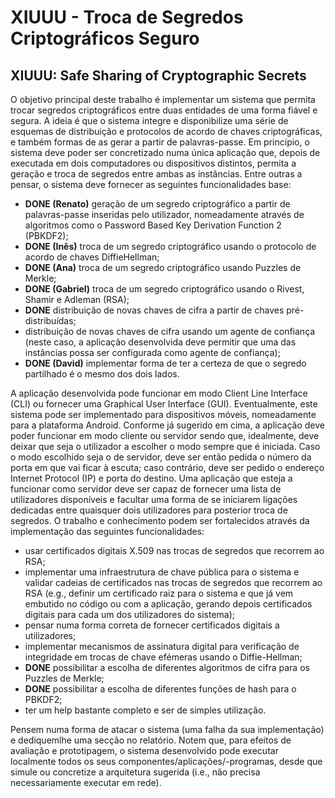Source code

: # XIUUU - Troca de Segredos Criptográficos Seguro
## XIUUU: Safe Sharing of Cryptographic Secrets


O objetivo principal deste trabalho é implementar um sistema que permita trocar segredos
criptográficos entre duas entidades de uma forma fiável e segura. A ideia é que o sistema integre e disponibilize uma série de esquemas de distribuição e protocolos de acordo
de chaves criptográficas, e também formas de as gerar a partir de palavras-passe. Em
princípio, o sistema deve poder ser concretizado numa única aplicação que, depois de
executada em dois computadores ou dispositivos distintos, permita a geração e troca de
segredos entre ambas as instâncias. Entre outras a pensar, o sistema deve fornecer as
seguintes funcionalidades base:
- **DONE (Renato)** geração de um segredo criptográfico a partir de palavras-passe inseridas pelo utilizador, nomeadamente através de algoritmos como o Password Based Key Derivation Function 2 (PBKDF2);
- **DONE (Inês)** troca de um segredo criptográfico usando o protocolo de acordo de chaves DiffieHellman;
- **DONE (Ana)** troca de um segredo criptográfico usando Puzzles de Merkle;
- **DONE (Gabriel)** troca de um segredo criptográfico usando o Rivest, Shamir e Adleman (RSA);
- **DONE** distribuição de novas chaves de cifra a partir de chaves pré-distribuídas;
- distribuição de novas chaves de cifra usando um agente de confiança (neste caso, a
aplicação desenvolvida deve permitir que uma das instâncias possa ser configurada
como agente de confiança);
- **DONE (David)** implementar forma de ter a certeza de que o segredo partilhado é o mesmo dos dois
lados.


A aplicação desenvolvida pode funcionar em modo Client Line Interface (CLI) ou fornecer
uma Graphical User Interface (GUI). Eventualmente, este sistema pode ser implementado
para dispositivos móveis, nomeadamente para a plataforma Android. Conforme já sugerido em cima, a aplicação deve poder funcionar em modo cliente ou servidor sendo que,
idealmente, deve deixar que seja o utilizador a escolher o modo sempre que é iniciada.
Caso o modo escolhido seja o de servidor, deve ser então pedida o número da porta em
que vai ficar à escuta; caso contrário, deve ser pedido o endereço Internet Protocol (IP)
e porta do destino. Uma aplicação que esteja a funcionar como servidor deve ser capaz
de fornecer uma lista de utilizadores disponíveis e facultar uma forma de se iniciarem ligações dedicadas entre quaisquer dois utilizadores para posterior troca de segredos. O
trabalho e conhecimento podem ser fortalecidos através da implementação das seguintes
funcionalidades:
- usar certificados digitais X.509 nas trocas de segredos que recorrem ao RSA;
- implementar uma infraestrutura de chave pública para o sistema e validar cadeias de
certificados nas trocas de segredos que recorrem ao RSA (e.g., definir um certificado
raiz para o sistema e que já vem embutido no código ou com a aplicação, gerando
depois certificados digitais para cada um dos utilizadores do sistema);
- pensar numa forma correta de fornecer certificados digitais a utilizadores;
- implementar mecanismos de assinatura digital para verificação de integridade em trocas de chave efémeras usando o Diffie-Hellman;
- **DONE** possibilitar a escolha de diferentes algoritmos de cifra para os Puzzles de Merkle;
- **DONE** possibilitar a escolha de diferentes funções de hash para o PBKDF2;
- ter um help bastante completo e ser de simples utilização.

Pensem numa forma de atacar o sistema (uma falha da sua implementação) e dediquemlhe uma secção no relatório. Notem que, para efeitos de avaliação e prototipagem, o sistema desenvolvido pode executar localmente todos os seus componentes/aplicações/-programas, desde que simule ou concretize a arquitetura sugerida (i.e., não precisa necessariamente executar em rede).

**Required action:** Your output must match the records word for word, apart from the images, which are left out.

**Written reply:**
Source code

: # XIUUU - Troca de Segredos Criptográficos Seguro
## XIUUU: Safe Sharing of Cryptographic Secrets


O objetivo principal deste trabalho é implementar um sistema que permita trocar segredos
criptográficos entre duas entidades de uma forma fiável e segura. A ideia é que o sistema integre e disponibilize uma série de esquemas de distribuição e protocolos de acordo
de chaves criptográficas, e também formas de as gerar a partir de palavras-passe. Em
princípio, o sistema deve poder ser concretizado numa única aplicação que, depois de
executada em dois computadores ou dispositivos distintos, permita a geração e troca de
segredos entre ambas as instâncias. Entre outras a pensar, o sistema deve fornecer as
seguintes funcionalidades base:
- **DONE (Renato)** geração de um segredo criptográfico a partir de palavras-passe inseridas pelo utilizador, nomeadamente através de algoritmos como o Password Based Key Derivation Function 2 (PBKDF2);
- **DONE (Inês)** troca de um segredo criptográfico usando o protocolo de acordo de chaves DiffieHellman;
- **DONE (Ana)** troca de um segredo criptográfico usando Puzzles de Merkle;
- **DONE (Gabriel)** troca de um segredo criptográfico usando o Rivest, Shamir e Adleman (RSA);
- **DONE** distribuição de novas chaves de cifra a partir de chaves pré-distribuídas;
- distribuição de novas chaves de cifra usando um agente de confiança (neste caso, a
aplicação desenvolvida deve permitir que uma das instâncias possa ser configurada
como agente de confiança);
- **DONE (David)** implementar forma de ter a certeza de que o segredo partilhado é o mesmo dos dois
lados.


A aplicação desenvolvida pode funcionar em modo Client Line Interface (CLI) ou fornecer
uma Graphical User Interface (GUI). Eventualmente, este sistema pode ser implementado
para dispositivos móveis, nomeadamente para a plataforma Android. Conforme já sugerido em cima, a aplicação deve poder funcionar em modo cliente ou servidor sendo que,
idealmente, deve deixar que seja o utilizador a escolher o modo sempre que é iniciada.
Caso o modo escolhido seja o de servidor, deve ser então pedida o número da porta em
que vai ficar à escuta; caso contrário, deve ser pedido o endereço Internet Protocol (IP)
e porta do destino. Uma aplicação que esteja a funcionar como servidor deve ser capaz
de fornecer uma lista de utilizadores disponíveis e facultar uma forma de se iniciarem ligações dedicadas entre quaisquer dois utilizadores para posterior troca de segredos. O
trabalho e conhecimento podem ser fortalecidos através da implementação das seguintes
funcionalidades:
- usar certificados digitais X.509 nas trocas de segredos que recorrem ao RSA;
- implementar uma infraestrutura de chave pública para o sistema e validar cadeias de
certificados nas trocas de segredos que recorrem ao RSA (e.g., definir um certificado
raiz para o sistema e que já vem embutido no código ou com a aplicação, gerando
depois certificados digitais para cada um dos utilizadores do sistema);
- pensar numa forma correta de fornecer certificados digitais a utilizadores;
- implementar mecanismos de assinatura digital para verificação de integridade em trocas de chave efémeras usando o Diffie-Hellman;
- **DONE** possibilitar a escolha de diferentes algoritmos de cifra para os Puzzles de Merkle;
- **DONE** possibilitar a escolha de diferentes funções de hash para o PBKDF2;
- ter um help bastante completo e ser de simples utilização.

Pensem numa forma de atacar o sistema (uma falha da sua implementação) e dediquemlhe uma secção no relatório. Notem que, para efeitos de avaliação e prototipagem, o sistema desenvolvido pode executar localmente todos os seus componentes/aplicações/-programas, desde que simule ou concretize a arquitetura sugerida (i.e., não precisa necessariamente executar em rede).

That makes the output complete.